# '89 TQW ABS Performance Question



## jwarner801 (Feb 11, 2003)

Trying to diagnose my ABS. The dash light is not working and the switch appears to have no affect either way even though I can hear some kind of switching going on behind the dash when I press it. Here are the symptoms:
Brakes work great in normal situations.
When applied quickly or hard, the pedal becomes VERY firm and I can not lock up the wheels no matter how hard I try. 
This would seem to indicate that the ABS is working as it should but I'm not at all comfortable with the stopping distance when it "kicks in" and I feel no modulation nor do I hear any kind of pulsing sounds. 
So my questions are more or less related to what is normal for this particular vehicle. Is it normal in the ABS equipped TQ to feel and hear pulsing? AND What is the normal opperation of the ABS switch and dash light? Anyone have any thoughts as to why I can't shut it off or what I can do to disable it?
Thanks.


----------



## Nrcabby (May 1, 2003)

*Re: '89 TQW ABS Performance Question (jwarner801)*

On mine I can feel the abs "pushing back" and when I push the button an ABS off light comes on in the dash.


----------



## jwarner801 (Feb 11, 2003)

*Re: '89 TQW ABS Performance Question (Nrcabby)*


_Quote, originally posted by *Nrcabby* »_On mine I can feel the abs "pushing back" and when I push the button an ABS off light comes on in the dash.
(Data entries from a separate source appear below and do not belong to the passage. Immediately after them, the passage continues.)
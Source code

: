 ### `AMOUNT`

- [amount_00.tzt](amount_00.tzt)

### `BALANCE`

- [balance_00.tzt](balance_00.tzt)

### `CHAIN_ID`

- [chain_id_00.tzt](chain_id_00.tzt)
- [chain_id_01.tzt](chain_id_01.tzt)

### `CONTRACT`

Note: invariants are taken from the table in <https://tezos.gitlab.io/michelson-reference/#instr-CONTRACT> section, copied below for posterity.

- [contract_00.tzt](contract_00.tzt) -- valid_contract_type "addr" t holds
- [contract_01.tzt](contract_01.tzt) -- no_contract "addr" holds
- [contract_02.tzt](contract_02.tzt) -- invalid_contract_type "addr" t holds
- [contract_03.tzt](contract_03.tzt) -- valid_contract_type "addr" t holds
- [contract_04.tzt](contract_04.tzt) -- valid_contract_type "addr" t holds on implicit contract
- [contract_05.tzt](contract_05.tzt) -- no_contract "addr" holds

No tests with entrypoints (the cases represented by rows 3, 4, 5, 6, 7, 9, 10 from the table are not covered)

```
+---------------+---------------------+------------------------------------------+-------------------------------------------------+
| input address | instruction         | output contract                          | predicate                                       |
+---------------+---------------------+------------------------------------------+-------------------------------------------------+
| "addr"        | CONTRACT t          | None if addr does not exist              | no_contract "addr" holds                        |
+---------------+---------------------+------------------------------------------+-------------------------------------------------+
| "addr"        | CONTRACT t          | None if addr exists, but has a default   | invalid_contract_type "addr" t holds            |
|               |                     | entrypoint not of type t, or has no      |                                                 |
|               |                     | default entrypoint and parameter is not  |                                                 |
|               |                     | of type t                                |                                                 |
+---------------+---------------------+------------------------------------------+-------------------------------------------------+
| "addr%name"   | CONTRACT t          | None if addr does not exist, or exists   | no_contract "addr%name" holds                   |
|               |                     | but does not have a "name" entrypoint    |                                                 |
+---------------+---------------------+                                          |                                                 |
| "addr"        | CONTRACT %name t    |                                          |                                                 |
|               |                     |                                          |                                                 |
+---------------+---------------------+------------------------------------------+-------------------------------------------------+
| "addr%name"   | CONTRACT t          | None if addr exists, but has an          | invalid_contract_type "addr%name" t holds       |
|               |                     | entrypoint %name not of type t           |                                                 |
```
Okay, that helps. I definitely feel the ABS pushing back but don't you feel or hear any kind of pulsing, pinging or clicking? Also, so the switch lights up an ABS Off light, is there a seperate ABS light that lights up when you start the car that in theory would come on if there was a failure in the system? Is this somehow the same light or a different one?
Thanks.


----------